La filière lait en état d’alerte

La filière lait en état d’alerte

Alors que les éleveurs laitiers continuent leur travail habituel (produire pour nourrir), ils pourraient être impactés par la situation des marchés et les choix stratégiques des industriels de l’aval. En cette période de crise sanitaire, les marchés de produits laitiers et la demande sont en effet perturbés (baisse de ventes à l’export et dans l’Horeca, demande en hausse de la Grande Distribution...). Dans ce contexte, les éleveurs laitiers reçoivent des messages de leur laiterie les invitant à tenir compte de la situation des marchés dans l’évolution de leur production.
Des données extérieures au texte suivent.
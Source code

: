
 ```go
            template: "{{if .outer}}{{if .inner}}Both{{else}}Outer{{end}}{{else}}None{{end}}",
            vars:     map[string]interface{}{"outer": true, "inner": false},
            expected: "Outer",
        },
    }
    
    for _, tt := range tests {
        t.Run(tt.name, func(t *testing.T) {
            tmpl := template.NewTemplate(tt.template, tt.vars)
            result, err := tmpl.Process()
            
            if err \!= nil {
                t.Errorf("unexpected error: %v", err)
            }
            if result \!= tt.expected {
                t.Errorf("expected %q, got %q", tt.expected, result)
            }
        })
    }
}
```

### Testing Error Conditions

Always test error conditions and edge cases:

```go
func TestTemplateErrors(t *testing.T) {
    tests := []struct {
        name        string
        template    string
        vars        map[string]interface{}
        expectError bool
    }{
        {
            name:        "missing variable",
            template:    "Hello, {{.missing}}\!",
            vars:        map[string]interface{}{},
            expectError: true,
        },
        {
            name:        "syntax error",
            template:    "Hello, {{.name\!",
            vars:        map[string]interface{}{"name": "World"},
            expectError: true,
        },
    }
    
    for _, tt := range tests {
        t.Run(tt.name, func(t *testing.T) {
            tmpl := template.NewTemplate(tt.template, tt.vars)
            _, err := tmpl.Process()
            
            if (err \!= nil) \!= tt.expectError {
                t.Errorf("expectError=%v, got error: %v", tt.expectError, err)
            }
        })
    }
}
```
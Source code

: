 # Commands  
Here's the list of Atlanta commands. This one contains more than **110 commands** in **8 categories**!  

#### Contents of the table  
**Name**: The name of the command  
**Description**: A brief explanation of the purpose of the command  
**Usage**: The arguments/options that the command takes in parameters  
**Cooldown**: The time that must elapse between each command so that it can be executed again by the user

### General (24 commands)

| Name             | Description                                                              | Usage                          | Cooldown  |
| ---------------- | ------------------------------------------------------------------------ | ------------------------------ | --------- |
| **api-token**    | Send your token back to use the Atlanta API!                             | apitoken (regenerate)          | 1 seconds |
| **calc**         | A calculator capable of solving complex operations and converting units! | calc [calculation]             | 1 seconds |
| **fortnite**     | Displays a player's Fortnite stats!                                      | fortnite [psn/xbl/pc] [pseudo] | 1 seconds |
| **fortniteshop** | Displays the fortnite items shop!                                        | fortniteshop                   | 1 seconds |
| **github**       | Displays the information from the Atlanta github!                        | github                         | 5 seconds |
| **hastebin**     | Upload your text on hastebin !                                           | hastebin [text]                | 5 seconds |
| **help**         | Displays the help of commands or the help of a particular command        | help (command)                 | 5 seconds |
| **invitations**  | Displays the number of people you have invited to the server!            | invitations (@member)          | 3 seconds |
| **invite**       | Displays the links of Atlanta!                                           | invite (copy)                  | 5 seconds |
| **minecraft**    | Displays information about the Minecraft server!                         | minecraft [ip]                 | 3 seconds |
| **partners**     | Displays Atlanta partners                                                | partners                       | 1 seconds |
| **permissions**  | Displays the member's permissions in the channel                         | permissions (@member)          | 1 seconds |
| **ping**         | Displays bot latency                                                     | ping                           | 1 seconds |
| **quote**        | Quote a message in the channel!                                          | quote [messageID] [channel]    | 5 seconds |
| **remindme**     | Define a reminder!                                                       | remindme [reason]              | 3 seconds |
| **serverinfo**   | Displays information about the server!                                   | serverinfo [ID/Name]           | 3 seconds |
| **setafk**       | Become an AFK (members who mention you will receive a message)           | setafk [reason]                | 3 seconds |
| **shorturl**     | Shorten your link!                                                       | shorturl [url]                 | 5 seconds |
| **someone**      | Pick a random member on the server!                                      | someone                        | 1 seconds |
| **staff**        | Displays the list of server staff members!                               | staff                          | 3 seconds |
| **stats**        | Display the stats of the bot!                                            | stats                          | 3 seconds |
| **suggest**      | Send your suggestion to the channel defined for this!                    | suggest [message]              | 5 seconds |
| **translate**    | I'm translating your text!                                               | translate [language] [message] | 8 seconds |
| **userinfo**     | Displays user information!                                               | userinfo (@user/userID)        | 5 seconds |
Face à cette situation, la Fédération Unie des groupements d’éleveurs et d’agriculteurs (Fugea) et ses éleveurs laitiers veulent:

– une communication des laiteries clarifiée et justifiée. Si la production doit être réduite, cela doit être indiqué de façon claire et précise. Surtout, une telle demande doit être justifiée par des données chiffrées (stocks, état des marchés...). Pour les éleveurs, difficile de comprendre d’où viennent les surplus alors que les rayons des grandes surfaces se vident et que l’offre ne suit pas. Si les stratégies des laiteries visant l’export ne permettent pas de répondre à la demande interne, elles doivent être revues;

– une réponse collective et politique. La situation ne peut être gérée uniquement par les fermes. D’une part, les différents acteurs de la filière doivent faire preuve de solidarité. D’autre part, il est urgent de mettre en place des outils de régulation de la production à l’échelle européenne par les pouvoirs publics (plutôt que d’envisager des systèmes de stockage des surplus). Une aide à la réduction volontaire (comme 2016) pourrait être envisagée. Des outils à mettre en place en cas de crise dans les prochaines semaines tout en sachant que des réformes structurelles seront nécessaires à plus long-terme.

Pour éviter une nouvelle crise du secteur laitier, ladite fédération demande le soutien des différents acteurs en particulier celui de nos gouvernements et de l’Union Européenne. Elle a d’ailleurs sollicité le ministre de l’Agriculture Willy Borsus afin de connaître les stratégies wallonnes et européennes pour réguler les marchés et garantir un prix rémunérateur aux producteurs. La Fugea n’acceptera pas que les éleveurs laitiers soient victimes de la situation des marchés ou des stratégies des industriels de la filière lait.